Forse è questo il “vero”
rock progressivo. Come accadeva nei
seventies, quando i dischi appartenenti al genere erano pregni d’influssi sonori diametralmente opposti, in grado di caratterizzare profondamente i singoli pezzi per poi accorgersi che tutto “funzionava” e “girava” correttamente nonostante i contrasti.
Quando i brani potevano essere “colti” senza per questo apparire pretenziosi, e l’apertura della mente a 360° era l’arma vincente per reperire l’adeguata ispirazione, necessaria a formare una personalità propria, scansando pavidi tentativi emulativi.
Yerbadiablo, qui impegnato alla seconda prova discografica sulla lunga distanza, s’impossessa di quest’approccio, e divenuto gruppo a tutti gli effetti (il precedente “Jester in brick lane” era, in sostanza, il frutto esclusivo delle elucubrazioni creative e tecnico-interpretative di Nik), prosegue nel suo stimolante percorso di ricerca musicale, insensibile alle pastoie stilistiche e alle formule preconfezionate.
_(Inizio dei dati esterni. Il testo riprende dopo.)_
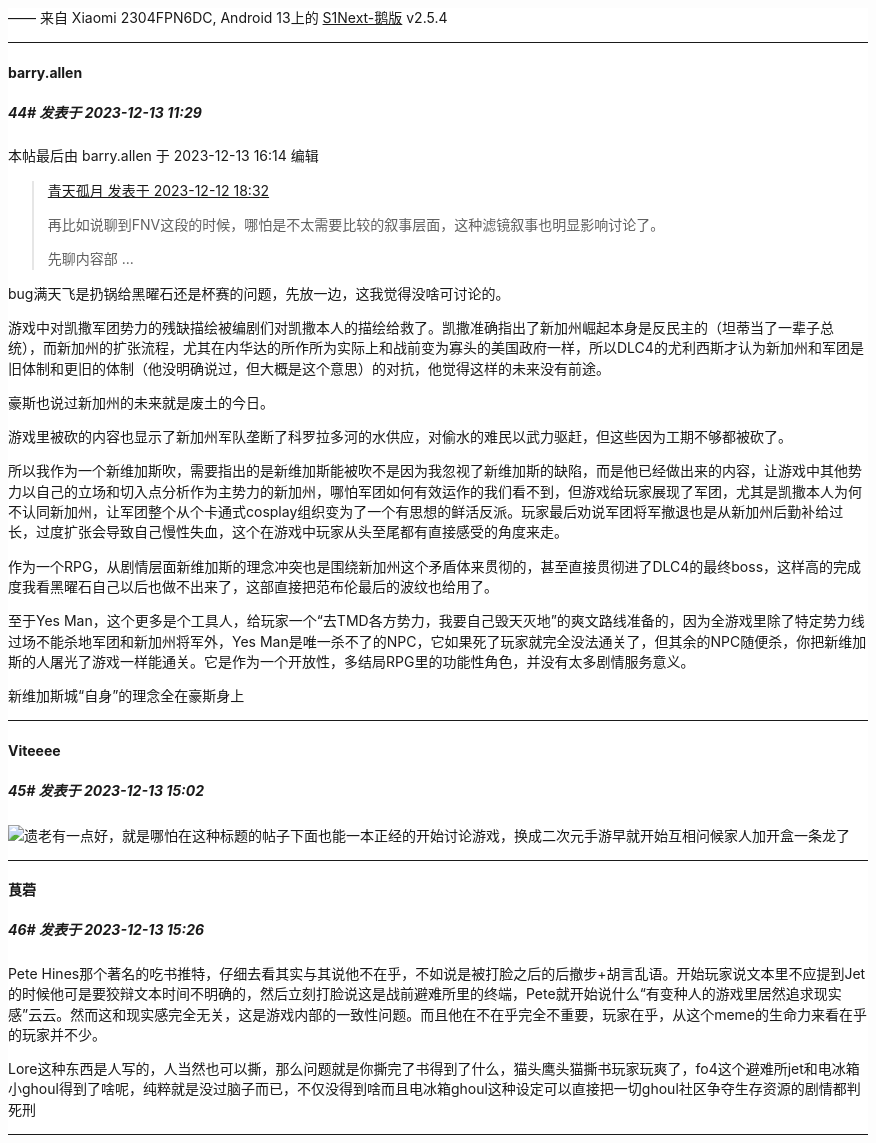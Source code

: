 —— 来自 Xiaomi 2304FPN6DC, Android 13上的 [S1Next-鹅版](https://github.com/ykrank/S1-Next/releases) v2.5.4

*****

####  barry.allen  
##### 44#       发表于 2023-12-13 11:29

 本帖最后由 barry.allen 于 2023-12-13 16:14 编辑 
<blockquote><a href="httphttps://bbs.saraba1st.com/2b/forum.php?mod=redirect&amp;goto=findpost&amp;pid=63307488&amp;ptid=2163874" target="_blank">青天孤月 发表于 2023-12-12 18:32</a>

再比如说聊到FNV这段的时候，哪怕是不太需要比较的叙事层面，这种滤镜叙事也明显影响讨论了。

先聊内容部 ...</blockquote>
bug满天飞是扔锅给黑曜石还是杯赛的问题，先放一边，这我觉得没啥可讨论的。

游戏中对凯撒军团势力的残缺描绘被编剧们对凯撒本人的描绘给救了。凯撒准确指出了新加州崛起本身是反民主的（坦蒂当了一辈子总统），而新加州的扩张流程，尤其在内华达的所作所为实际上和战前变为寡头的美国政府一样，所以DLC4的尤利西斯才认为新加州和军团是旧体制和更旧的体制（他没明确说过，但大概是这个意思）的对抗，他觉得这样的未来没有前途。

豪斯也说过新加州的未来就是废土的今日。

游戏里被砍的内容也显示了新加州军队垄断了科罗拉多河的水供应，对偷水的难民以武力驱赶，但这些因为工期不够都被砍了。

所以我作为一个新维加斯吹，需要指出的是新维加斯能被吹不是因为我忽视了新维加斯的缺陷，而是他已经做出来的内容，让游戏中其他势力以自己的立场和切入点分析作为主势力的新加州，哪怕军团如何有效运作的我们看不到，但游戏给玩家展现了军团，尤其是凯撒本人为何不认同新加州，让军团整个从个卡通式cosplay组织变为了一个有思想的鲜活反派。玩家最后劝说军团将军撤退也是从新加州后勤补给过长，过度扩张会导致自己慢性失血，这个在游戏中玩家从头至尾都有直接感受的角度来走。

作为一个RPG，从剧情层面新维加斯的理念冲突也是围绕新加州这个矛盾体来贯彻的，甚至直接贯彻进了DLC4的最终boss，这样高的完成度我看黑曜石自己以后也做不出来了，这部直接把范布伦最后的波纹也给用了。

至于Yes Man，这个更多是个工具人，给玩家一个“去TMD各方势力，我要自己毁天灭地”的爽文路线准备的，因为全游戏里除了特定势力线过场不能杀地军团和新加州将军外，Yes Man是唯一杀不了的NPC，它如果死了玩家就完全没法通关了，但其余的NPC随便杀，你把新维加斯的人屠光了游戏一样能通关。它是作为一个开放性，多结局RPG里的功能性角色，并没有太多剧情服务意义。

新维加斯城“自身”的理念全在豪斯身上

*****

####  Viteeee  
##### 45#       发表于 2023-12-13 15:02

<img src="https://static.saraba1st.com/image/smiley/face2017/067.png" referrerpolicy="no-referrer">遗老有一点好，就是哪怕在这种标题的帖子下面也能一本正经的开始讨论游戏，换成二次元手游早就开始互相问候家人加开盒一条龙了

*****

####  茛菪  
##### 46#       发表于 2023-12-13 15:26

Pete Hines那个著名的吃书推特，仔细去看其实与其说他不在乎，不如说是被打脸之后的后撤步+胡言乱语。开始玩家说文本里不应提到Jet的时候他可是要狡辩文本时间不明确的，然后立刻打脸说这是战前避难所里的终端，Pete就开始说什么“有变种人的游戏里居然追求现实感”云云。然而这和现实感完全无关，这是游戏内部的一致性问题。而且他在不在乎完全不重要，玩家在乎，从这个meme的生命力来看在乎的玩家并不少。

Lore这种东西是人写的，人当然也可以撕，那么问题就是你撕完了书得到了什么，猫头鹰头猫撕书玩家玩爽了，fo4这个避难所jet和电冰箱小ghoul得到了啥呢，纯粹就是没过脑子而已，不仅没得到啥而且电冰箱ghoul这种设定可以直接把一切ghoul社区争夺生存资源的剧情都判死刑

*****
In realtà, sarebbe meglio dire che si tratta di una prosecuzione priva di autentici “passi in avanti”, dacché “It doesn't work”, pur confermando la notevole vocazione degli autori alla sperimentazione estrosa e “comprensibile”, non riesce ancora a superare del tutto una certa “timidezza” espressiva, affiancando intuizioni veramente geniali a situazioni meno incisive, ostentando un processo di maturazione artistica tuttora in fase di consolidamento.
Il disco è lodevole, sia chiaro, il melange tra
punk,
psichedelia,
noise,
prog,
blues,
fusion,
stoner e suggestioni tribali e latine (in un frullato vorticoso di Stooges, King Crimson, Molotov, Comets On Fire, Black Keys, QOTSA, Minutemen e chissà cos’altro …) è molto spesso affascinante e intrigano molto pure i fondamenti concettuali su cui si dipana l’opera (la necessità di una spinta propulsiva verso il cambiamento, prima di tutto individuale ed interiore, e poi collettivo, all’interno di un sistema iniquo e arrogante in cui non ci si riconosce … una trasformazione che deve prendere avvio dalla riscoperta del legame tra umanità e natura, indirizzata a ricreare una forma di ancestrale armonia globale …) e tuttavia la sensazione che si ricava dopo numerosi passaggi del disco è che lo “scatto” decisivo non sia ancora stato compiuto, frenato, forse, da una certa indecisione o dal timore di
osare troppo in un’epoca musicale ben poco temeraria.
Esaurite le fisime da “critico” (
vabbè …) ed entrando nei panni decisamente più “comodi” dell’ascoltatore, risulta poi impossibile non appassionarsi per l’oscuro
psych-rock “Hemp generation” (da applauso l’intervento di sax …), per le fluttuazioni plumbee di "U.S.A. (United State of Alienation)”, per le incombenti atmosfere rituali di "Imbunche” e ancora per le ambientazioni acustiche e
sixties di "Diving chamber” e per il suggestivo viaggio onirico di "Pink couds and purple eyes”, così come si possono facilmente acquisire ottime vibrazioni pure dall’ardore
garagistico di “El Viparo” e dell’irosa "!Crash”, dalle infiorescenze
popedeliche di "Black bird” e dalle scosse ispaniche di "Calavera y veneno”.
Quel poco che mancava (
cfr. la rece di “
Jester in brick lane”) all’
optimum,
ahimè, ancora non è arrivato … un
gap abbastanza esiguo eppure
tenace evidentemente, che gli Yerbadiablo possono, e a questo punto “devono”, colmare quanto prima senza titubanze.